WORK TASK: Read the records beneath this task and copy every line that contains the string "https".

GIVEN RECORDS:
== Segment start ==

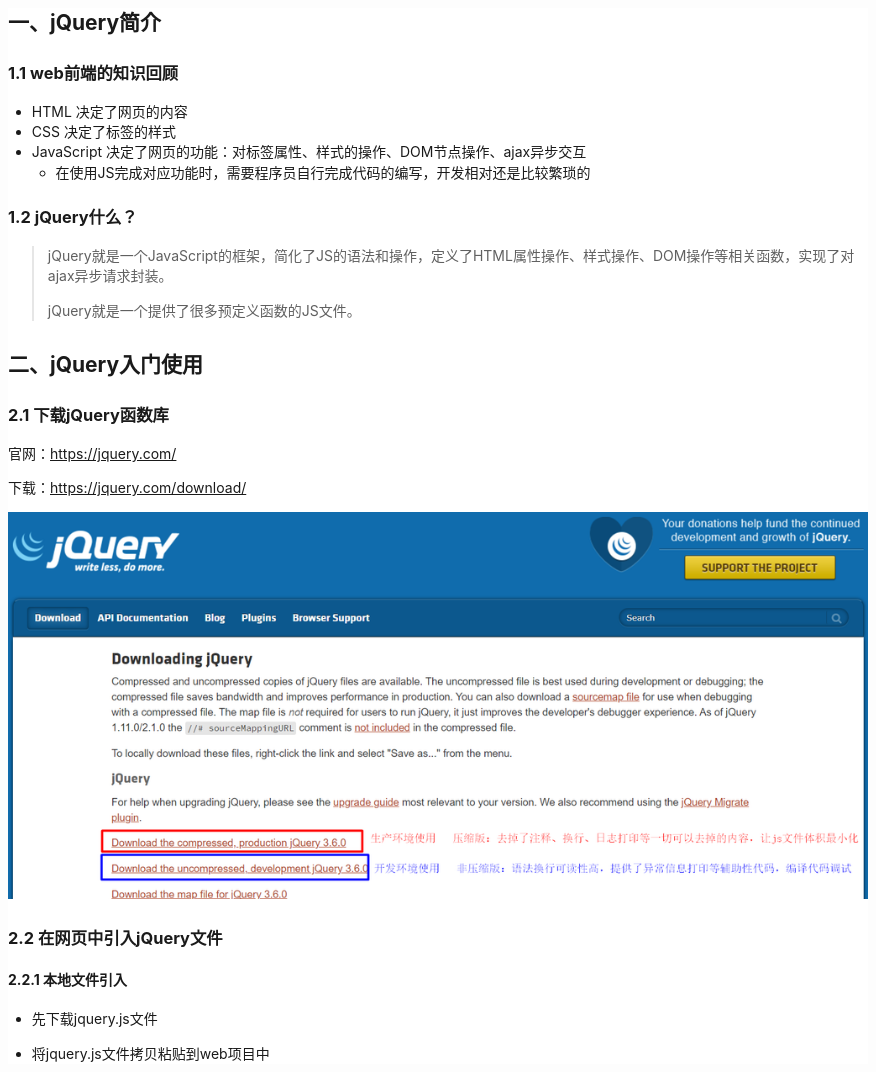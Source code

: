 ## 一、jQuery简介

### 1.1 web前端的知识回顾

- HTML  决定了网页的内容
- CSS   决定了标签的样式
- JavaScript 决定了网页的功能：对标签属性、样式的操作、DOM节点操作、ajax异步交互
  - 在使用JS完成对应功能时，需要程序员自行完成代码的编写，开发相对还是比较繁琐的

### 1.2 jQuery什么？

> jQuery就是一个JavaScript的框架，简化了JS的语法和操作，定义了HTML属性操作、样式操作、DOM操作等相关函数，实现了对ajax异步请求封装。
>
> jQuery就是一个提供了很多预定义函数的JS文件。

## 二、jQuery入门使用

### 2.1 下载jQuery函数库

官网：https://jquery.com/

下载：https://jquery.com/download/

![image-20211118115925727](imgs/image-20211118115925727.png)

### 2.2 在网页中引入jQuery文件

#### 2.2.1 本地文件引入

- 先下载jquery.js文件

- 将jquery.js文件拷贝粘贴到web项目中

== Segment end ==

FINAL ANSWER:
官网：https://jquery.com/
下载：https://jquery.com/download/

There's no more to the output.